简体   繁体   English

匹配字符串末尾的某些数字

[英]matching certain numbers at the end of a string

I have a vector of strings: 我有一个字符串向量:

s <- c('abc1',   'abc2',   'abc3',   'abc11',   'abc12', 
       'abcde1', 'abcde2', 'abcde3', 'abcde11', 'abcde12', 
       'nonsense')

I would like a regular expression to match only the strings that begin with abc and end with 3 , 11 , or 12 . 我想一个正则表达式匹配只与开始字符串abc和结束311 ,或12 In other words, the regex has to exclude abc1 but not abc11 , abc2 but not abc12 , and so on. 换句话说,正则表达式必须排除abc1而不是abc11abc2而不是abc12 ,依此类推。

I thought that this would be easy to do with lookahead assertions, but I haven't found a way. 我认为使用前瞻断言很容易做到,但我找不到办法。 Is there one? 有吗?


EDIT: Thanks to posters below for pointing out a serious ambiguity in the original post. 编辑:感谢下面的海报,指出原帖中的严重歧义。

In reality, I have many strings. 实际上,我有许多字符串。 They all end in digits: some in 0, some in 9, some in the digits in between. 它们都以数字结尾:一些在0中,一些在9中,一些在数字之间。 I am looking for a regex that will match all strings except those that end with a letter followed by a 1 or a 2. (The regex should also match only those strings that start with abc , but that's an easy problem.) 我正在寻找一个匹配所有字符串的正则表达式, 除了以字母后跟1或2结尾的字符串。(正则表达式也应该只匹配那些以abc开头的字符串,但这很容易出问题。)
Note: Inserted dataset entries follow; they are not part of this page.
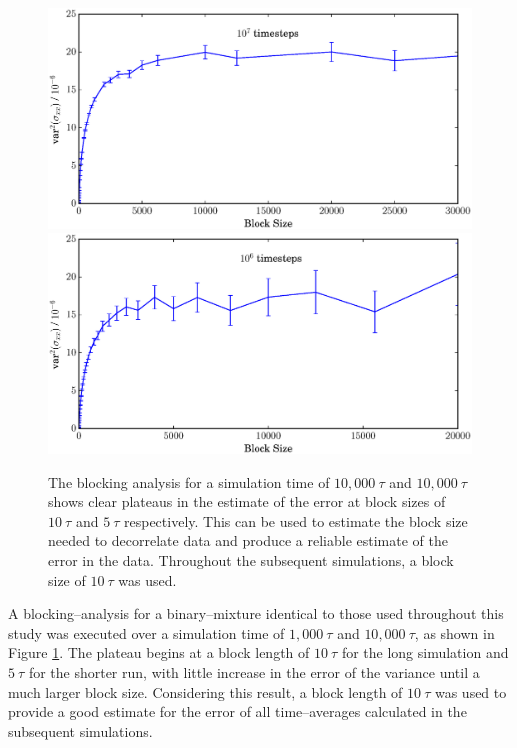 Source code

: \begin{figure}[h]
\hspace{-4em}
        \includegraphics[scale=0.35]{block_average_10e6.eps}
        \includegraphics[scale=0.35]{block_average_1e6.eps}
	\caption{The blocking analysis for a simulation time of $10,000\ \tau$ and $10,000\ \tau$ shows clear plateaus in the estimate of the error at block sizes of $10\ \tau$ and $5\ \tau$ respectively.
This can be used to estimate the block size needed to decorrelate data and produce a reliable estimate of the error in the data.
Throughout the subsequent simulations, a block size of $10\ \tau$ was used.}
\label{blocking}
\end{figure}

A blocking--analysis for a binary--mixture identical to those used throughout this study was executed over a simulation time of $1,000\ \tau$ and $10,000\ \tau$, as shown in Figure \ref{blocking}.
The plateau begins at a block length of $10\ \tau$ for the long simulation and $5\ \tau$ for the shorter run, with little increase in the error of the variance until a much larger block size.
Considering this result, a block length of $10\ \tau$ was used to provide a good estimate for the error of all time--averages calculated in the subsequent simulations.
\FloatBarrier

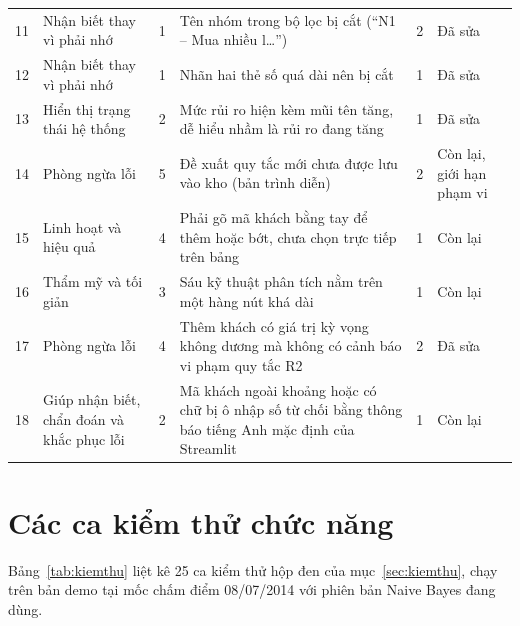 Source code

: {\begin{longtable}{p{0.6cm}p{3.3cm}p{1.4cm}p{6.2cm}p{0.8cm}p{1.5cm}}
11 & Nhận biết thay vì phải nhớ & 1 & Tên nhóm trong bộ lọc bị cắt (``N1 -- Mua nhiều l\ldots'') & 2 & Đã sửa \\
12 & Nhận biết thay vì phải nhớ & 1 & Nhãn hai thẻ số quá dài nên bị cắt & 1 & Đã sửa \\
13 & Hiển thị trạng thái hệ thống & 2 & Mức rủi ro hiện kèm mũi tên tăng, dễ hiểu nhầm là rủi ro đang tăng & 1 & Đã sửa \\
14 & Phòng ngừa lỗi & 5 & Đề xuất quy tắc mới chưa được lưu vào kho (bản trình diễn) & 2 & Còn lại, giới hạn phạm vi \\
15 & Linh hoạt và hiệu quả & 4 & Phải gõ mã khách bằng tay để thêm hoặc bớt, chưa chọn trực tiếp trên bảng & 1 & Còn lại \\
16 & Thẩm mỹ và tối giản & 3 & Sáu kỹ thuật phân tích nằm trên một hàng nút khá dài & 1 & Còn lại \\
17 & Phòng ngừa lỗi & 4 & Thêm khách có giá trị kỳ vọng không dương mà không có cảnh báo vi phạm quy tắc R2 & 2 & Đã sửa \\
18 & Giúp nhận biết, chẩn đoán và khắc phục lỗi & 2 & Mã khách ngoài khoảng hoặc có chữ bị ô nhập số từ chối bằng thông báo tiếng Anh mặc định của Streamlit & 1 & Còn lại \\
\end{longtable}
}

\section{Các ca kiểm thử chức năng}\label{sec:pl_kiemthu}
Bảng~\ref{tab:kiemthu} liệt kê 25 ca kiểm thử hộp đen của mục~\ref{sec:kiemthu}, chạy trên bản demo tại mốc chấm điểm 08/07/2014 với phiên bản Naive Bayes đang dùng.

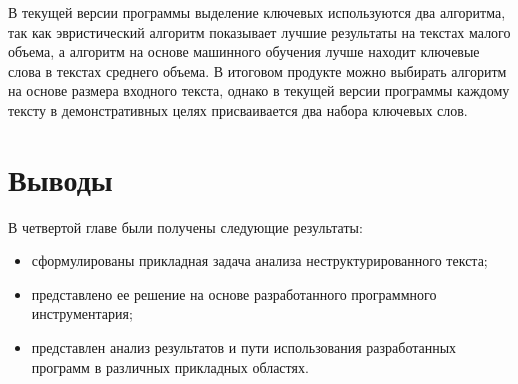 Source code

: В текущей версии программы выделение ключевых используются два алгоритма, так как эвристический алгоритм показывает лучшие результаты на текстах малого объема, а алгоритм на основе машинного обучения лучше находит ключевые слова в текстах среднего объема. В итоговом продукте можно выбирать алгоритм на основе размера входного текста, однако в текущей версии программы каждому тексту в демонстративных целях присваивается два набора ключевых слов. 

\section{Выводы}

В четвертой главе были получены следующие результаты:
\begin{itemize}
\item сформулированы прикладная задача анализа неструктурированного текста;
\item представлено ее решение на основе разработанного программного инструментария;
\item представлен анализ результатов и пути использования разработанных программ в различных прикладных областях. 
\end{itemize}
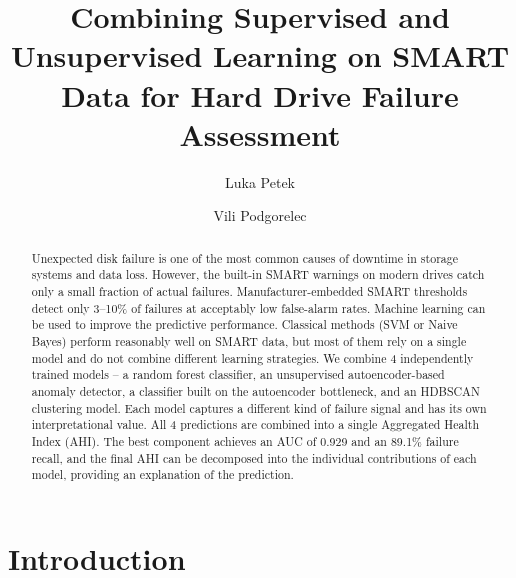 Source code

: \documentclass[sigconf,natbib=false]{acmart}
\begin{document}
\title[Combining Supervised and Unsupervised Learning for Hard Drive Failure Assessment]{Combining Supervised and Unsupervised Learning on SMART Data for Hard Drive Failure Assessment}

\author{Luka Petek}

\author{Vili Podgorelec}

\renewcommand{\shortauthors}{Petek and Podgorelec}

\begin{abstract}

Unexpected disk failure is one of the most common causes of downtime in storage systems and data loss. However, the built-in SMART warnings on modern drives catch only a small fraction of actual failures. Manufacturer-embedded SMART thresholds detect only 3--10\% of failures at acceptably low false-alarm rates. Machine learning can be used to improve the predictive performance. Classical methods (SVM or Naive Bayes) perform reasonably well on SMART data, but most of them rely on a single model and do not combine different learning strategies. We combine 4 independently trained models -- a random forest classifier, an unsupervised autoencoder-based anomaly detector, a classifier built on the autoencoder bottleneck, and an HDBSCAN clustering model. Each model captures a different kind of failure signal and has its own interpretational value. All 4 predictions are combined into a single Aggregated Health Index (AHI). The best component achieves an AUC of 0.929 and an 89.1\% failure recall, and the final AHI can be decomposed into the individual contributions of each model, providing an explanation of the prediction.
\end{abstract}


\maketitle

\section{Introduction}
\label{sec:introduction}
\end{document}
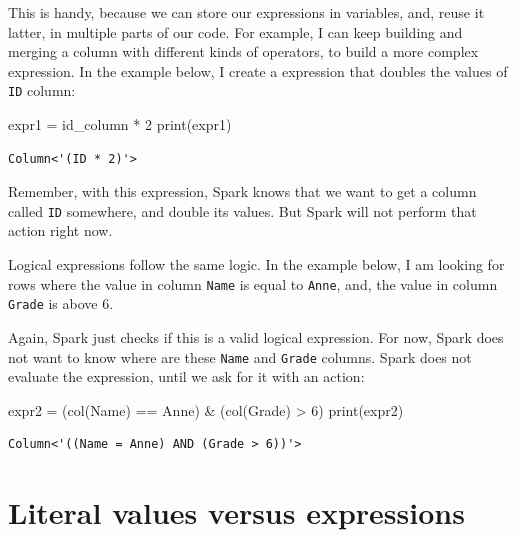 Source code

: \documentclass[
  11pt,
  letterpaper,
  DIV=11,
  numbers=noendperiod]{scrreprt}
\newenvironment{Shaded}{\begin{snugshade}}{\end{snugshade}}
\newcommand{\BuiltInTok}[1]{\textcolor[rgb]{0.00,0.23,0.31}{#1}}
\newcommand{\DecValTok}[1]{\textcolor[rgb]{0.68,0.00,0.00}{#1}}
\newcommand{\NormalTok}[1]{\textcolor[rgb]{0.00,0.23,0.31}{#1}}
\newcommand{\OperatorTok}[1]{\textcolor[rgb]{0.37,0.37,0.37}{#1}}
\newcommand{\StringTok}[1]{\textcolor[rgb]{0.13,0.47,0.30}{#1}}
\begin{document}
This is handy, because we can store our expressions in variables, and,
reuse it latter, in multiple parts of our code. For example, I can keep
building and merging a column with different kinds of operators, to
build a more complex expression. In the example below, I create a
expression that doubles the values of \texttt{ID} column:

\begin{Shaded}
\begin{Highlighting}[]
\NormalTok{expr1 }\OperatorTok{=}\NormalTok{ id\_column }\OperatorTok{*} \DecValTok{2}
\BuiltInTok{print}\NormalTok{(expr1)}
\end{Highlighting}
\end{Shaded}

\begin{verbatim}
Column<'(ID * 2)'>
\end{verbatim}

Remember, with this expression, Spark knows that we want to get a column
called \texttt{ID} somewhere, and double its values. But Spark will not
perform that action right now.

Logical expressions follow the same logic. In the example below, I am
looking for rows where the value in column \texttt{Name} is equal to
\texttt{\textquotesingle{}Anne\textquotesingle{}}, and, the value in
column \texttt{Grade} is above 6.

Again, Spark just checks if this is a valid logical expression. For now,
Spark does not want to know where are these \texttt{Name} and
\texttt{Grade} columns. Spark does not evaluate the expression, until we
ask for it with an action:

\begin{Shaded}
\begin{Highlighting}[]
\NormalTok{expr2 }\OperatorTok{=}\NormalTok{ (col(}\StringTok{\textquotesingle{}Name\textquotesingle{}}\NormalTok{) }\OperatorTok{==} \StringTok{\textquotesingle{}Anne\textquotesingle{}}\NormalTok{) }\OperatorTok{\&}\NormalTok{ (col(}\StringTok{\textquotesingle{}Grade\textquotesingle{}}\NormalTok{) }\OperatorTok{\textgreater{}} \DecValTok{6}\NormalTok{)}
\BuiltInTok{print}\NormalTok{(expr2)}
\end{Highlighting}
\end{Shaded}

\begin{verbatim}
Column<'((Name = Anne) AND (Grade > 6))'>
\end{verbatim}

\section{Literal values versus
expressions}\label{literal-values-versus-expressions}
\end{document}
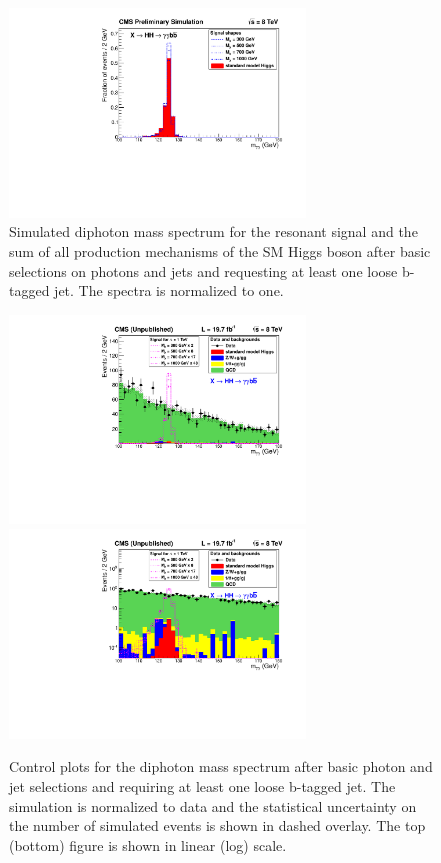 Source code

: \begin{figure}[ht]
 \begin{center}
   \includegraphics[width=0.70\textwidth]{figures/objects/DiPhotonMass_OnlyHiggs.pdf}
 \end{center}
\caption{Simulated diphoton mass spectrum for the resonant signal and the sum of all production
mechanisms of the
SM Higgs boson after basic selections on photons and jets and requesting at least
one loose b-tagged jet.
The spectra is normalized to one.}
\label{fig:mgg_onlyhiggs}
\end{figure}

\begin{figure}[ht]
 \begin{center}
   \includegraphics[width=0.70\textwidth]{figures/objects/DiPhotonMass_ShapeNormalized_sys.pdf}
   \includegraphics[width=0.70\textwidth]{figures/objects/DiPhotonMass_ShapeNormalized_Log_sys.pdf}
 \end{center}
\caption{Control plots for the diphoton mass spectrum after basic photon and jet selections
and requiring at least one loose b-tagged jet. The simulation is normalized to data and
the statistical uncertainty on the number of simulated events is shown in dashed overlay.
The top (bottom) figure is shown in linear (log) scale.}
\label{fig:mgg_controlplot}
\end{figure}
I tried to use negative lookahead assertions to create such a regex. 我试图使用负前瞻断言来创建这样的正则表达式。 But I didn't have any success. 但我没有任何成功。


Thanks to all who replied and commented. 感谢所有回复和评论的人。 Inspired by several of you, I ended up using this combination: grepl('^abc', s) & !grepl('[[:lower:]][12]$', s) . 受到你们几个人的启发,我最终使用了这个组合: grepl('^abc', s) & !grepl('[[:lower:]][12]$', s)
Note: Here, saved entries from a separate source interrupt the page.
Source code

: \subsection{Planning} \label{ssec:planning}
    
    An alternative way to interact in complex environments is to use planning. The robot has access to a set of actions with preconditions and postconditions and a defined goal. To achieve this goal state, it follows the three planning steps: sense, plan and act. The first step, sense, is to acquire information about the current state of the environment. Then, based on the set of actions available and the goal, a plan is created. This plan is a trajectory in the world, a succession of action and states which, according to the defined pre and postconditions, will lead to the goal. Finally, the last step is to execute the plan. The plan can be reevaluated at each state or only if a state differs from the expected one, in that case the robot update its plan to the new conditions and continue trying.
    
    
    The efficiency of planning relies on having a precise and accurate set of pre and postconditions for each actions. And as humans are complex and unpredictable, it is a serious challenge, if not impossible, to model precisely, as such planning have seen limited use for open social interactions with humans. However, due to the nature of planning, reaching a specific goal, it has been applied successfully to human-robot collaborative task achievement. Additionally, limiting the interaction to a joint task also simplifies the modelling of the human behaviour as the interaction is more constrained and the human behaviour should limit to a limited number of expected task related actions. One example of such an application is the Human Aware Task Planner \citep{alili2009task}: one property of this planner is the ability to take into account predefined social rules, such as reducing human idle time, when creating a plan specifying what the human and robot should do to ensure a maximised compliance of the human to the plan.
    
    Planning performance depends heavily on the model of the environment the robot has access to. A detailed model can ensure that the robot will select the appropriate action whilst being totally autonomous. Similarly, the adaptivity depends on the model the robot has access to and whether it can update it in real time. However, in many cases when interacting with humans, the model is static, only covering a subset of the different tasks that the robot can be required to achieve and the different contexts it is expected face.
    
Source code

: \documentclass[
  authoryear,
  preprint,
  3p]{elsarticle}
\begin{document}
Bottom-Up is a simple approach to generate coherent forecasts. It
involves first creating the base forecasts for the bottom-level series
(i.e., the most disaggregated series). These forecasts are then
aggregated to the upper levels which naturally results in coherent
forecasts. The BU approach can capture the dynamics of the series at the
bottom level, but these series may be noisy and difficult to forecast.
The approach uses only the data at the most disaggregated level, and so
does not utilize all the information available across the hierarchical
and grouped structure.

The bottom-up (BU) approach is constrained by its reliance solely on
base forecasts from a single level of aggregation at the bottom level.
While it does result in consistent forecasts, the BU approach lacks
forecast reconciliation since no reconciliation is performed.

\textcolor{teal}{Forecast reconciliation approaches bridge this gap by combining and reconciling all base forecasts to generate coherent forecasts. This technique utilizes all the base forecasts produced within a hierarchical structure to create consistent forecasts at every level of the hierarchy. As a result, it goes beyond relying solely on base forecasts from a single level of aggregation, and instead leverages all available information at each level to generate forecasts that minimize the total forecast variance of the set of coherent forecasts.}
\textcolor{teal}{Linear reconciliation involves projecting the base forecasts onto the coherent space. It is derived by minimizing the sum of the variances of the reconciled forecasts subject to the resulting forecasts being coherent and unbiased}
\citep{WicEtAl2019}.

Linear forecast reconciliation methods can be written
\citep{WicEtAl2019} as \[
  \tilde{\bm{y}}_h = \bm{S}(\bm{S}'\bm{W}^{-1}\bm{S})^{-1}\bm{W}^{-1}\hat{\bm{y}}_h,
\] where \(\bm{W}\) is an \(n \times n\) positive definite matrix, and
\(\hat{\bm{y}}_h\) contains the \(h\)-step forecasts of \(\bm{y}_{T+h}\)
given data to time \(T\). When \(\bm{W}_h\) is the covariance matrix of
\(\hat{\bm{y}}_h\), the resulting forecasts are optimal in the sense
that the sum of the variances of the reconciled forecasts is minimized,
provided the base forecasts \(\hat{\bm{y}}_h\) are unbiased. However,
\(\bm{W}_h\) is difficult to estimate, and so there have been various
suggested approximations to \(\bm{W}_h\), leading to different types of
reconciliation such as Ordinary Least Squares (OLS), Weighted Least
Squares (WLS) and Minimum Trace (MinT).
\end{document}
Is this what you want? 这是你想要的吗?

s[grepl("abc.*(3|11|12)", s)]
[1] "abc3"    "abc11"   "abc12"   "abcde3"  "abcde11" "abcde12"
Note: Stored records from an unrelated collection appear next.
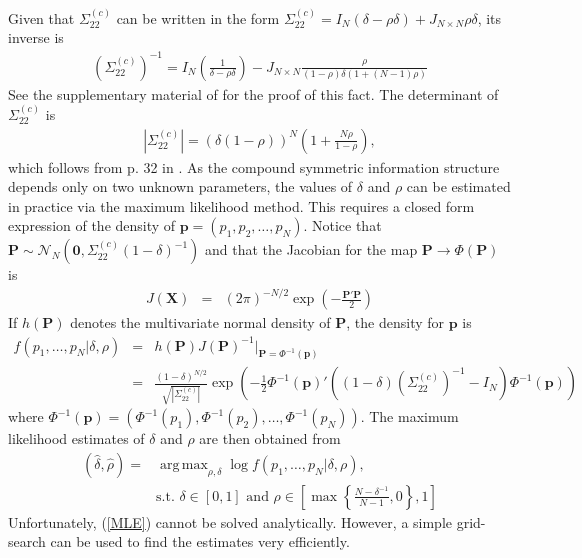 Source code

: \documentclass[11pt,twoside]{article}
\DeclareMathOperator*{\argmax}{arg\,max}
\theoremstyle{definition}
\theoremstyle{definition}
\begin{document}
Given that $\Sigma_{22}^{(c)}$ can be written in the form  $\Sigma_{22}^{(c)} = I_N (\delta-\rho\delta) + J_{N \times N} \rho\delta$, its inverse is
\begin{align}
\left(\Sigma_{22}^{(c)}\right)^{-1} = I_N \left(\frac{1}{\delta-\rho\delta} \right) - J_{N \times N} \frac{\rho}{(1-\rho)\delta(1+(N-1) \rho)} \label{inverse}
\end{align}
See the supplementary material of \cite{dobbin2005sample} for the proof of this fact.  The determinant of $\Sigma_{22}^{(c)}$ is
\begin{align}
| \Sigma_{22}^{(c)}| = (\delta(1- \rho))^N \left(1+\frac{N \rho}{1 - \rho} \right),\label{determinant}
\end{align}
which follows from p. 32 in \cite{rao2009linear}. As the compound symmetric information structure depends only on two unknown parameters, the values of $\delta$ and $\rho$ can be estimated in practice via the maximum likelihood method. This requires a closed form expression of the density of $\boldsymbol{p} = (p_1, p_2, \dots, p_N)$. Notice that $\boldsymbol{P} \sim \mathcal{N}_N(\boldsymbol{0}, \Sigma_{22}^{(c)} (1-\delta)^{-1})$ and that the Jacobian for the map $\boldsymbol{P} \to \Phi\left(\boldsymbol{P}\right)$ is
\begin{eqnarray*}
J(\boldsymbol{X}) &=& (2\pi)^{-N/2} \exp \left( - \frac{\boldsymbol{P}' \boldsymbol{P}}{2}   \right) 
\end{eqnarray*}
If $h(\boldsymbol{P})$ denotes the multivariate normal density of $\boldsymbol{P}$,  
the density for $\boldsymbol{p}$ is 
\begin{eqnarray*}
 f\left(p_1, \dots, p_N | \delta, \rho \right) &=& h(\boldsymbol{P}) J(\boldsymbol{P})^{-1} \bigg|_{\boldsymbol{P} = \Phi^{-1}(\boldsymbol{p})}\\
&=& \frac{(1-\delta)^{N/2}}{\sqrt{ |\Sigma_{22}^{(c)}|}} \exp\left( -\frac{1}{2} \Phi^{-1}(\boldsymbol{p})' \left( (1-\delta) \left(\Sigma_{22}^{(c)}\right)^{-1} - I_N \right) \Phi^{-1}(\boldsymbol{p})  \right) 
\end{eqnarray*}
where $\Phi^{-1}(\boldsymbol{p}) =  (\Phi^{-1}(p_1), \Phi^{-1}(p_2), \dots, \Phi^{-1}(p_N))$. The maximum likelihood estimates of $\delta$ and $\rho$ are then obtained from
\begin{align}
(\hat{\delta}, \hat{\rho}) =& \argmax_{\rho, \delta} \log  f\left(p_1, \dots, p_N | \delta, \rho \right), \label{MLE}\\
& \text{s.t. } \nonumber \delta \in [0,1] \text{ and } \rho \in \left[  \max \left\{ \frac{N-\delta^{-1}}{N-1}, 0\right\}, 1 \right]
\end{align}
Unfortunately, (\ref{MLE}) cannot be solved analytically. However, a simple grid-search can be used to find the estimates very efficiently. 
\end{document}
And the excluded strings are: 被排除的字符串是:

s[!grepl("abc.*(3|11|12)", s)]
[1] "abc1"     "abc2"     "abcde1"   "abcde2"   "nonsense"

Edit: As the comments indicate, there is some ambiguity in your requirements. 编辑:正如评论所示,您的要求存在一些模糊性。 A more comprehensive regex will test for the string start ^ and string end $ and possibly only allow alphabet characters [[:alpha:]] before the final digits: 更全面的正则表达式将测试字符串start ^和string end $并且可能只允许字母字符[[:alpha:]]在最终数字之前:

s[grepl("^abc[[:alpha:]]*.*(3|11|12)$", s)]
[1] "abc3"    "abc11"   "abc12"   "abcde3"  "abcde11" "abcde12"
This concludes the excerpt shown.